### Material supplied
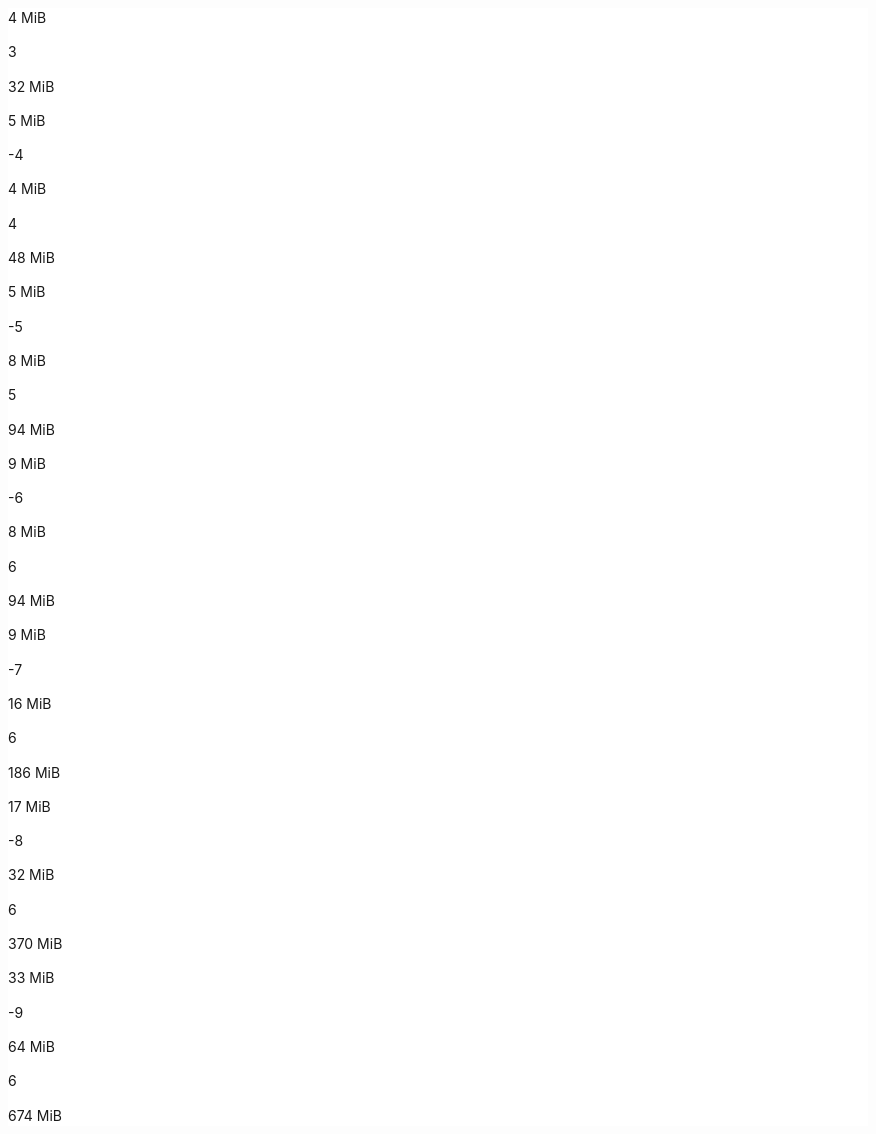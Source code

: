4 MiB

3

32 MiB

5 MiB

\-4

4 MiB

4

48 MiB

5 MiB

\-5

8 MiB

5

94 MiB

9 MiB

\-6

8 MiB

6

94 MiB

9 MiB

\-7

16 MiB

6

186 MiB

17 MiB

\-8

32 MiB

6

370 MiB

33 MiB

\-9

64 MiB

6

674 MiB
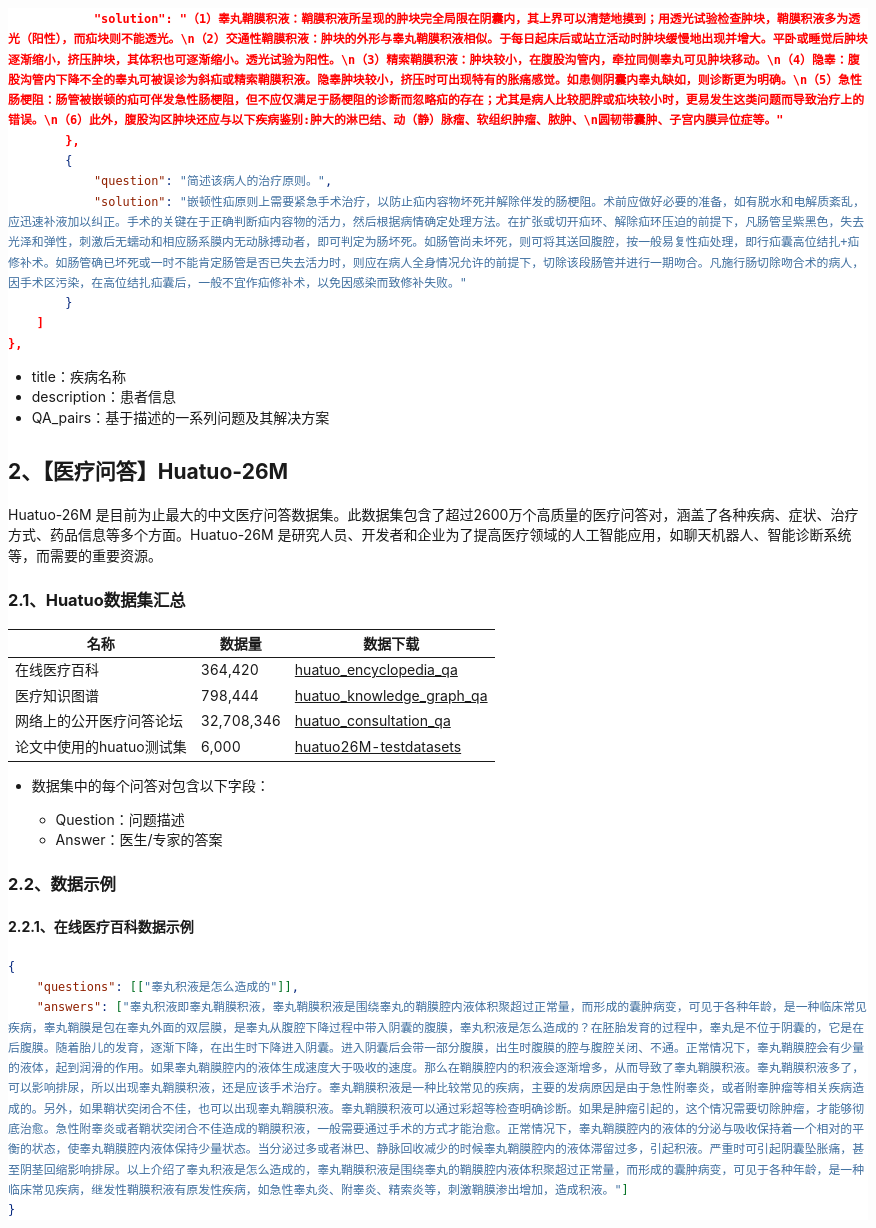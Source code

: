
 ```json
            "solution": "（1）睾丸鞘膜积液：鞘膜积液所呈现的肿块完全局限在阴囊内，其上界可以清楚地摸到；用透光试验检查肿块，鞘膜积液多为透光（阳性），而疝块则不能透光。\n（2）交通性鞘膜积液：肿块的外形与睾丸鞘膜积液相似。于每日起床后或站立活动时肿块缓慢地出现并增大。平卧或睡觉后肿块逐渐缩小，挤压肿块，其体积也可逐渐缩小。透光试验为阳性。\n（3）精索鞘膜积液：肿块较小，在腹股沟管内，牵拉同侧睾丸可见肿块移动。\n（4）隐睾：腹股沟管内下降不全的睾丸可被误诊为斜疝或精索鞘膜积液。隐睾肿块较小，挤压时可出现特有的胀痛感觉。如患侧阴囊内睾丸缺如，则诊断更为明确。\n（5）急性肠梗阻：肠管被嵌顿的疝可伴发急性肠梗阻，但不应仅满足于肠梗阻的诊断而忽略疝的存在；尤其是病人比较肥胖或疝块较小时，更易发生这类问题而导致治疗上的错误。\n（6）此外，腹股沟区肿块还应与以下疾病鉴别:肿大的淋巴结、动（静）脉瘤、软组织肿瘤、脓肿、\n圆韧带囊肿、子宫内膜异位症等。"
        },
        {
            "question": "简述该病人的治疗原则。",
            "solution": "嵌顿性疝原则上需要紧急手术治疗，以防止疝内容物坏死并解除伴发的肠梗阻。术前应做好必要的准备，如有脱水和电解质紊乱，应迅速补液加以纠正。手术的关键在于正确判断疝内容物的活力，然后根据病情确定处理方法。在扩张或切开疝环、解除疝环压迫的前提下，凡肠管呈紫黑色，失去光泽和弹性，刺激后无蠕动和相应肠系膜内无动脉搏动者，即可判定为肠坏死。如肠管尚未坏死，则可将其送回腹腔，按一般易复性疝处理，即行疝囊高位结扎+疝修补术。如肠管确已坏死或一时不能肯定肠管是否已失去活力时，则应在病人全身情况允许的前提下，切除该段肠管并进行一期吻合。凡施行肠切除吻合术的病人，因手术区污染，在高位结扎疝囊后，一般不宜作疝修补术，以免因感染而致修补失败。"
        }
    ]
},
```

- title：疾病名称
- description：患者信息
- QA_pairs：基于描述的一系列问题及其解决方案

## 2、【医疗问答】Huatuo-26M 

Huatuo-26M 是目前为止最大的中文医疗问答数据集。此数据集包含了超过2600万个高质量的医疗问答对，涵盖了各种疾病、症状、治疗方式、药品信息等多个方面。Huatuo-26M 是研究人员、开发者和企业为了提高医疗领域的人工智能应用，如聊天机器人、智能诊断系统等，而需要的重要资源。

### 2.1、Huatuo数据集汇总

| 名称                     | 数据量     | 数据下载                                                     |
| ------------------------ | ---------- | ------------------------------------------------------------ |
| 在线医疗百科             | 364,420    | [huatuo_encyclopedia_qa](https://huggingface.co/datasets/FreedomIntelligence/huatuo_encyclopedia_qa) |
| 医疗知识图谱             | 798,444    | [huatuo_knowledge_graph_qa](https://huggingface.co/datasets/FreedomIntelligence/huatuo_knowledge_graph_qa) |
| 网络上的公开医疗问答论坛 | 32,708,346 | [huatuo_consultation_qa](https://huggingface.co/datasets/FreedomIntelligence/huatuo_consultation_qa) |
| 论文中使用的huatuo测试集 | 6,000      | [huatuo26M-testdatasets](https://huggingface.co/datasets/FreedomIntelligence/huatuo26M-testdatasets) |

- 数据集中的每个问答对包含以下字段：

  - Question：问题描述
  - Answer：医生/专家的答案

### 2.2、数据示例

#### 2.2.1、在线医疗百科数据示例

```json
{
    "questions": [["睾丸积液是怎么造成的"]], 
    "answers": ["睾丸积液即睾丸鞘膜积液，睾丸鞘膜积液是围绕睾丸的鞘膜腔内液体积聚超过正常量，而形成的囊肿病变，可见于各种年龄，是一种临床常见疾病，睾丸鞘膜是包在睾丸外面的双层膜，是睾丸从腹腔下降过程中带入阴囊的腹膜，睾丸积液是怎么造成的？在胚胎发育的过程中，睾丸是不位于阴囊的，它是在后腹膜。随着胎儿的发育，逐渐下降，在出生时下降进入阴囊。进入阴囊后会带一部分腹膜，出生时腹膜的腔与腹腔关闭、不通。正常情况下，睾丸鞘膜腔会有少量的液体，起到润滑的作用。如果睾丸鞘膜腔内的液体生成速度大于吸收的速度。那么在鞘膜腔内的积液会逐渐增多，从而导致了睾丸鞘膜积液。睾丸鞘膜积液多了，可以影响排尿，所以出现睾丸鞘膜积液，还是应该手术治疗。睾丸鞘膜积液是一种比较常见的疾病，主要的发病原因是由于急性附睾炎，或者附睾肿瘤等相关疾病造成的。另外，如果鞘状突闭合不佳，也可以出现睾丸鞘膜积液。睾丸鞘膜积液可以通过彩超等检查明确诊断。如果是肿瘤引起的，这个情况需要切除肿瘤，才能够彻底治愈。急性附睾炎或者鞘状突闭合不佳造成的鞘膜积液，一般需要通过手术的方式才能治愈。正常情况下，睾丸鞘膜腔内的液体的分泌与吸收保持着一个相对的平衡的状态，使睾丸鞘膜腔内液体保持少量状态。当分泌过多或者淋巴、静脉回收减少的时候睾丸鞘膜腔内的液体滞留过多，引起积液。严重时可引起阴囊坠胀痛，甚至阴茎回缩影响排尿。以上介绍了睾丸积液是怎么造成的，睾丸鞘膜积液是围绕睾丸的鞘膜腔内液体积聚超过正常量，而形成的囊肿病变，可见于各种年龄，是一种临床常见疾病，继发性鞘膜积液有原发性疾病，如急性睾丸炎、附睾炎、精索炎等，刺激鞘膜渗出增加，造成积液。"]
}
```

### Task requirements
The job is to copy all the records precisely while omitting any picture.

### Solution to this problem
Source code

:4 MiB

3

32 MiB

5 MiB

\-4

4 MiB

4

48 MiB

5 MiB

\-5

8 MiB

5

94 MiB

9 MiB

\-6

8 MiB

6

94 MiB

9 MiB

\-7

16 MiB

6

186 MiB

17 MiB

\-8

32 MiB

6

370 MiB

33 MiB

\-9

64 MiB

6

674 MiB
Source code

:
 ```json
            "solution": "（1）睾丸鞘膜积液：鞘膜积液所呈现的肿块完全局限在阴囊内，其上界可以清楚地摸到；用透光试验检查肿块，鞘膜积液多为透光（阳性），而疝块则不能透光。\n（2）交通性鞘膜积液：肿块的外形与睾丸鞘膜积液相似。于每日起床后或站立活动时肿块缓慢地出现并增大。平卧或睡觉后肿块逐渐缩小，挤压肿块，其体积也可逐渐缩小。透光试验为阳性。\n（3）精索鞘膜积液：肿块较小，在腹股沟管内，牵拉同侧睾丸可见肿块移动。\n（4）隐睾：腹股沟管内下降不全的睾丸可被误诊为斜疝或精索鞘膜积液。隐睾肿块较小，挤压时可出现特有的胀痛感觉。如患侧阴囊内睾丸缺如，则诊断更为明确。\n（5）急性肠梗阻：肠管被嵌顿的疝可伴发急性肠梗阻，但不应仅满足于肠梗阻的诊断而忽略疝的存在；尤其是病人比较肥胖或疝块较小时，更易发生这类问题而导致治疗上的错误。\n（6）此外，腹股沟区肿块还应与以下疾病鉴别:肿大的淋巴结、动（静）脉瘤、软组织肿瘤、脓肿、\n圆韧带囊肿、子宫内膜异位症等。"
        },
        {
            "question": "简述该病人的治疗原则。",
            "solution": "嵌顿性疝原则上需要紧急手术治疗，以防止疝内容物坏死并解除伴发的肠梗阻。术前应做好必要的准备，如有脱水和电解质紊乱，应迅速补液加以纠正。手术的关键在于正确判断疝内容物的活力，然后根据病情确定处理方法。在扩张或切开疝环、解除疝环压迫的前提下，凡肠管呈紫黑色，失去光泽和弹性，刺激后无蠕动和相应肠系膜内无动脉搏动者，即可判定为肠坏死。如肠管尚未坏死，则可将其送回腹腔，按一般易复性疝处理，即行疝囊高位结扎+疝修补术。如肠管确已坏死或一时不能肯定肠管是否已失去活力时，则应在病人全身情况允许的前提下，切除该段肠管并进行一期吻合。凡施行肠切除吻合术的病人，因手术区污染，在高位结扎疝囊后，一般不宜作疝修补术，以免因感染而致修补失败。"
        }
    ]
},
```

- title：疾病名称
- description：患者信息
- QA_pairs：基于描述的一系列问题及其解决方案

## 2、【医疗问答】Huatuo-26M 

Huatuo-26M 是目前为止最大的中文医疗问答数据集。此数据集包含了超过2600万个高质量的医疗问答对，涵盖了各种疾病、症状、治疗方式、药品信息等多个方面。Huatuo-26M 是研究人员、开发者和企业为了提高医疗领域的人工智能应用，如聊天机器人、智能诊断系统等，而需要的重要资源。

### 2.1、Huatuo数据集汇总

| 名称                     | 数据量     | 数据下载                                                     |
| ------------------------ | ---------- | ------------------------------------------------------------ |
| 在线医疗百科             | 364,420    | [huatuo_encyclopedia_qa](https://huggingface.co/datasets/FreedomIntelligence/huatuo_encyclopedia_qa) |
| 医疗知识图谱             | 798,444    | [huatuo_knowledge_graph_qa](https://huggingface.co/datasets/FreedomIntelligence/huatuo_knowledge_graph_qa) |
| 网络上的公开医疗问答论坛 | 32,708,346 | [huatuo_consultation_qa](https://huggingface.co/datasets/FreedomIntelligence/huatuo_consultation_qa) |
| 论文中使用的huatuo测试集 | 6,000      | [huatuo26M-testdatasets](https://huggingface.co/datasets/FreedomIntelligence/huatuo26M-testdatasets) |

- 数据集中的每个问答对包含以下字段：

  - Question：问题描述
  - Answer：医生/专家的答案

### 2.2、数据示例

#### 2.2.1、在线医疗百科数据示例

```json
{
    "questions": [["睾丸积液是怎么造成的"]], 
    "answers": ["睾丸积液即睾丸鞘膜积液，睾丸鞘膜积液是围绕睾丸的鞘膜腔内液体积聚超过正常量，而形成的囊肿病变，可见于各种年龄，是一种临床常见疾病，睾丸鞘膜是包在睾丸外面的双层膜，是睾丸从腹腔下降过程中带入阴囊的腹膜，睾丸积液是怎么造成的？在胚胎发育的过程中，睾丸是不位于阴囊的，它是在后腹膜。随着胎儿的发育，逐渐下降，在出生时下降进入阴囊。进入阴囊后会带一部分腹膜，出生时腹膜的腔与腹腔关闭、不通。正常情况下，睾丸鞘膜腔会有少量的液体，起到润滑的作用。如果睾丸鞘膜腔内的液体生成速度大于吸收的速度。那么在鞘膜腔内的积液会逐渐增多，从而导致了睾丸鞘膜积液。睾丸鞘膜积液多了，可以影响排尿，所以出现睾丸鞘膜积液，还是应该手术治疗。睾丸鞘膜积液是一种比较常见的疾病，主要的发病原因是由于急性附睾炎，或者附睾肿瘤等相关疾病造成的。另外，如果鞘状突闭合不佳，也可以出现睾丸鞘膜积液。睾丸鞘膜积液可以通过彩超等检查明确诊断。如果是肿瘤引起的，这个情况需要切除肿瘤，才能够彻底治愈。急性附睾炎或者鞘状突闭合不佳造成的鞘膜积液，一般需要通过手术的方式才能治愈。正常情况下，睾丸鞘膜腔内的液体的分泌与吸收保持着一个相对的平衡的状态，使睾丸鞘膜腔内液体保持少量状态。当分泌过多或者淋巴、静脉回收减少的时候睾丸鞘膜腔内的液体滞留过多，引起积液。严重时可引起阴囊坠胀痛，甚至阴茎回缩影响排尿。以上介绍了睾丸积液是怎么造成的，睾丸鞘膜积液是围绕睾丸的鞘膜腔内液体积聚超过正常量，而形成的囊肿病变，可见于各种年龄，是一种临床常见疾病，继发性鞘膜积液有原发性疾病，如急性睾丸炎、附睾炎、精索炎等，刺激鞘膜渗出增加，造成积液。"]
}
```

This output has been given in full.